*WHAT IS NEEDED*. Can you print the data exactly and leave out each image?

*DATA PROVIDED*.
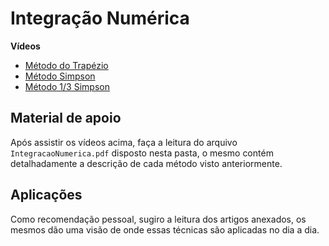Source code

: ﻿# Integração Numérica

**Vídeos**

- [Método do Trapézio](https://www.youtube.com/watch?v=smNmTmeP-KA)
- [Método Simpson](https://www.youtube.com/watch?v=Hd9BwCDVDl8)
- [Método 1/3 Simpson](https://www.youtube.com/watch?v=i4971WCoKMo)

## Material de apoio

Após assistir os vídeos acima,  faça a leitura do arquivo `IntegracaoNumerica.pdf` disposto nesta pasta, o mesmo contém detalhadamente a descrição de cada método visto anteriormente.

## Aplicações

Como recomendação pessoal, sugiro a leitura dos artigos anexados, os mesmos dão uma visão de onde essas técnicas são aplicadas no dia a dia.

*RESPONSE TO THIS TASK*.
Source code

: ﻿# Integração Numérica

**Vídeos**

- [Método do Trapézio](https://www.youtube.com/watch?v=smNmTmeP-KA)
- [Método Simpson](https://www.youtube.com/watch?v=Hd9BwCDVDl8)
- [Método 1/3 Simpson](https://www.youtube.com/watch?v=i4971WCoKMo)

## Material de apoio

Após assistir os vídeos acima,  faça a leitura do arquivo `IntegracaoNumerica.pdf` disposto nesta pasta, o mesmo contém detalhadamente a descrição de cada método visto anteriormente.

## Aplicações

Como recomendação pessoal, sugiro a leitura dos artigos anexados, os mesmos dão uma visão de onde essas técnicas são aplicadas no dia a dia.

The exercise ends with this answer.